Section 2: The Organization is organized exclusively for scientific and educational purposes.
ARTICLE II – MEMBERS
Membership shall only consist of the Board of Directors.
ARTICLE III - ANNUAL MEETING
Section 1: Annual Meeting. The date of the regular annual meeting shall be set by the Board of Directors who shall also set the time and place.
Section 2: Special Meetings. Special meetings may be called by the President.
Section 3: Notice. Notice of each meeting shall be given to each board member, by mail, not less than ten days before the meeting.
ARTICLE IV - BOARD OF DIRECTORS
Section 1: Board Role, Size, Compensation. The Board is responsible for overall policy and direction of the Organization, and delegates’ responsibility for day-to-day operations to the Officers. The Board shall have up to 9 and not fewer than 3 members. The board may receive a reasonable compensation.
Section 2: Meetings. The Board shall meet at least quarterly, at an agreed upon time and place.
Section 3: Board Elections. Election of new directors or election of current directors to a second term will occur as the first item of business at the annual meeting of the corporation. Directors will be elected by a majority vote of the current directors.
Section 4: Terms. All Board members shall serve 3 year terms, but are eligible for re-election.
Section 5: Quorum. A quorum must be attended by at least 51% percent of the Board members before business can be transacted or motions made or passed.
Section 6: Notice. An official Board meeting requires that each Board member have written notice two weeks in advance.
Section 7. Officers and Duties. There shall be three officers of the Board consisting of a President, Treasurer, and Secretary. Their duties are as follows:
The President shall convene regularly scheduled Board meetings, shall preside or arrange for other members to preside at each meeting.
The Secretary shall be responsible for keeping records of Board actions, including overseeing the taking of minutes at all board meetings, sending out meeting announcements, distributing copies of minutes and the agenda to each Board members, and assuring that corporate records are maintained.
The Treasurer shall make a report at each Board meeting.

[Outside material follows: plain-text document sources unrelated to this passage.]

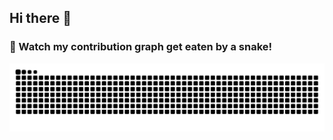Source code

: ## Hi there 👋

<!--
**priyanshutiwari09/priyanshutiwari09** is a ✨ _special_ ✨ repository because its `README.md` (this file) appears on your GitHub profile.

Here are some ideas to get you started:

- 🔭 I’m currently working on ...
- 🌱 I’m currently learning ...
- 👯 I’m looking to collaborate on ...
- 🤔 I’m looking for help with ...
- 💬 Ask me about ...
- 📫 How to reach me: ...
- 😄 Pronouns: ...
- ⚡ Fun fact: ...
-->

### 🐍 Watch my contribution graph get eaten by a snake!

![snake svg](https://github.com/priyanshutiwari09/priyanshutiwari09/blob/output/github-contribution-grid-snake.svg)
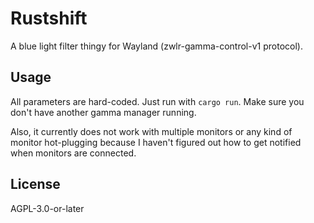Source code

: # Rustshift

A blue light filter thingy for Wayland (zwlr-gamma-control-v1 protocol).

## Usage

All parameters are hard-coded. Just run with `cargo run`. Make sure you don't have another gamma manager running.

Also, it currently does not work with multiple monitors or any kind of monitor hot-plugging because I haven't figured out how to get notified when monitors are connected.

## License

AGPL-3.0-or-later

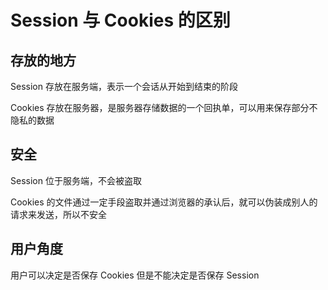 # Session 与 Cookies 的区别

## 存放的地方

Session 存放在服务端，表示一个会话从开始到结束的阶段

Cookies 存放在服务器，是服务器存储数据的一个回执单，可以用来保存部分不隐私的数据

## 安全

Session 位于服务端，不会被盗取

Cookies 的文件通过一定手段盗取并通过浏览器的承认后，就可以伪装成别人的请求来发送，所以不安全

## 用户角度

用户可以决定是否保存 Cookies 但是不能决定是否保存 Session

## 
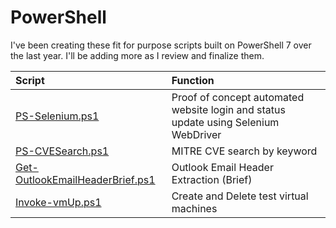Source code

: #   PowerShell

I've been creating these fit for purpose scripts built on PowerShell 7 over the last year. I'll be adding more as I review and finalize them.

| **Script**  | **Function** |
| :--- | :--- |
| [PS-Selenium.ps1](https://github.com/HawkstoneCyber/PowerShell/tree/main/scripts/PS-Selenium.ps1)  | Proof of concept automated website login and status update using Selenium WebDriver  |
| [PS-CVESearch.ps1](https://github.com/HawkstoneCyber/PowerShell/tree/main/scripts/PS-CVESearch.ps1) | MITRE CVE search by keyword  |
| [Get-OutlookEmailHeaderBrief.ps1](https://github.com/HawkstoneCyber/PowerShell/tree/main/scripts/Get-OutlookEmailHeaderBrief.ps1) | Outlook Email Header Extraction (Brief)  |
| [Invoke-vmUp.ps1](https://github.com/HawkstoneCyber/PowerShell/tree/main/scripts/Invoke-vmUp.ps1) | Create and Delete test virtual machines |
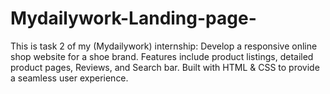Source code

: # Mydailywork-Landing-page-
This is task 2 of my (Mydailywork) internship: Develop a responsive online shop website for a shoe brand. Features include product listings, detailed product pages, Reviews, and Search bar. Built with HTML &amp; CSS to provide a seamless user experience.
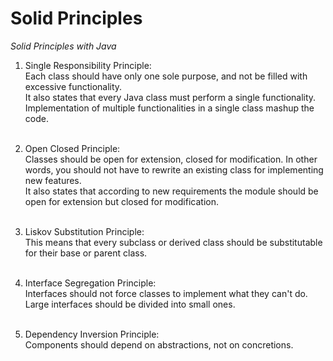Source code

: # Solid Principles
*Solid Principles with Java*

1. Single Responsibility Principle:<br>
Each class should have only one sole purpose, and not 
be filled with excessive functionality.<br>
It also states that every Java class must perform a single
functionality. Implementation of multiple functionalities 
in a single class mashup the code.
<br></br>

2. Open Closed Principle:<br>
Classes should be open for extension, closed for modification.
In other words, you should not have to rewrite an existing class
for implementing new features.<br>
It also states that according to new requirements the module
should be open for extension but closed for modification.
<br></br>

3. Liskov Substitution Principle: <br>
This means that every subclass or derived class should be substitutable
for their base or parent class.
<br></br>

4. Interface Segregation Principle: <br>
Interfaces should not force classes to implement what they can't do.
Large interfaces should be divided into small ones.
<br></br>

5. Dependency Inversion Principle: <br>
Components should depend on abstractions, not on concretions.

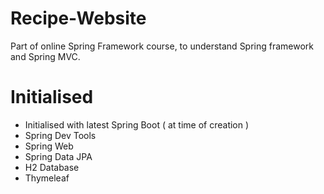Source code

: # Recipe-Website
Part of online Spring Framework course, to understand Spring framework and Spring MVC. 

# Initialised 
- Initialised with latest Spring Boot ( at time of creation ) 
- Spring Dev Tools 
- Spring Web
- Spring Data JPA
- H2 Database
- Thymeleaf 
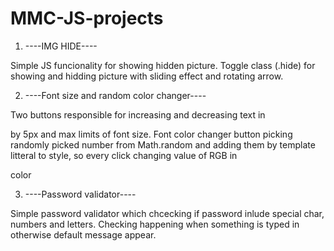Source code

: # MMC-JS-projects

1. ----IMG HIDE----

Simple JS funcionality for showing hidden picture. Toggle class (.hide) for showing and hidding picture with sliding effect and rotating arrow.

2. ----Font size and random color changer----

Two buttons responsible for increasing and decreasing text in <p> by 5px and max limits of font size.
Font color changer button picking randomly picked number from Math.random and adding them by template litteral to style, so every click changing value of RGB in <p> color

3. ----Password validator----

Simple password validator which chcecking if password inlude special char, numbers and letters. Checking happening when something is typed in otherwise default message appear.
    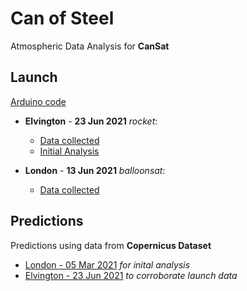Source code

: # Can of Steel
Atmospheric Data Analysis for **CanSat**

## Launch
[Arduino code](https://github.com/dhruvnps/can-of-steel/blob/master/launch/code/code.ino)

- **Elvington** - **23 Jun 2021** *rocket*:
  - [Data collected](https://github.com/dhruvnps/can-of-steel/blob/master/launch/DATA1.CSV)
  - [Initial Analysis](https://docs.google.com/spreadsheets/d/1qnYL0lZKsA4zrAf0lBtq8U0Aw-L6t1JpRK9ES_0VTIc/edit?usp=sharing)

- **London** - **13 Jun 2021** *balloonsat*:
  - [Data collected](https://github.com/dhruvnps/can-of-steel/blob/master/launch/DATA2.csv)

## Predictions
Predictions using data from **Copernicus Dataset**
- [London - 05 Mar 2021](https://github.com/dhruvnps/can-of-steel/tree/master/predictions/figures) *for inital analysis*
- [Elvington - 23 Jun 2021](https://github.com/dhruvnps/can-of-steel/tree/master/predictions-corroborative/figures) *to corroborate launch data*
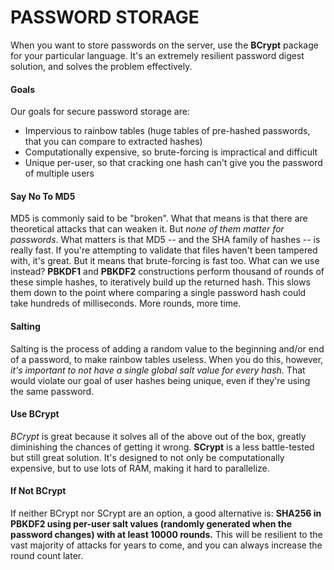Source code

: # PASSWORD STORAGE
When you want to store passwords on the server, use the **BCrypt** package for your particular language.
It's an extremely resilient password digest solution, and solves the problem effectively.
#### Goals
Our goals for secure password storage are:
- Impervious to rainbow tables (huge tables of pre-hashed passwords, that you can compare to extracted hashes)
- Computationally expensive, so brute-forcing is impractical and difficult
- Unique per-user, so that cracking one hash can't give you the password of multiple users
#### Say No To MD5
MD5 is commonly said to be "broken". What that means is that there are theoretical attacks that can weaken it. But *none of them matter for passwords*.
What matters is that MD5 -- and the SHA family of hashes -- is really fast. If you're attempting to validate that files haven't been tampered with, it's great. But it means that brute-forcing is fast too.
What can we use instead? **PBKDF1** and **PBKDF2** constructions perform thousand of rounds of these simple hashes, to iteratively build up the returned hash.
This slows them down to the point where comparing a single password hash could take hundreds of milliseconds. More rounds, more time.
#### Salting
Salting is the process of adding a random value to the beginning and/or end of a password, to make rainbow tables useless.
When you do this, however, *it's important to not have a single global salt value for every hash.* That would violate our goal of user hashes being unique, even if they're using the same password.
#### Use BCrypt
*BCrypt* is great because it solves all of the above out of the box, greatly diminishing the chances of getting it wrong.
**SCrypt** is a less battle-tested but still great solution. It's designed to not only be computationally expensive, but to use lots of RAM, making it hard to parallelize.

#### If Not BCrypt
If neither BCrypt nor SCrypt are an option, a good alternative is:
**SHA256 in PBKDF2 using per-user salt values (randomly generated when the password changes) with at least 10000 rounds.**
This will be resilient to the vast majority of attacks for years to come, and you can always increase the round count later.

Treasurer shall chair the finance committee, assist in the preparation of the budget, help develop fundraising plans, and make financial information available to Board members and the public.
Section 8: Vacancies. When a vacancy on the Board exists, nominations for new members may be received from present Board members by the Secretary two weeks in advance of a Board meeting. These nominations shall be sent out to Board members with the regular Board meeting announcement, to be voted upon at the next Board meeting. These vacancies will be filled only to the end of the particular Board member's term.
Section 9: Resignation, Termination and Absences. Resignation from the Board must be in writing and received by the Secretary. A Board member shall be dropped for excess absences from the Board if s/he has three unexcused absences from Board meetings in a year. A Board member may be removed for other reasons by a three-fourths vote of the remaining directors.
Section 10: Special Meetings. Special meetings of the Board shall be called upon the request of the President or one-third of the Board. Notices of special meetings shall be sent out by the Secretary to each Board member postmarked two weeks in advance.
ARTICLE V - COMMITTEES
Section 1: The Board may create committees as needed.
Section 2: The three officers serve as the members of the Executive Committee. Except for the power to amend the Articles of Incorporation and Bylaws, the Executive Committee shall have all of the powers and authority of the Board of Directors in the intervals between meetings of the Board of Directors, subject to the direction and control of the Board of Directors.
ARTICLE VI – AMENDMENTS
These Bylaws may be amended when necessary by a two-thirds majority of the Board of Directors. Proposed amendments must be submitted to the Secretary to be sent out with regular Board announcements.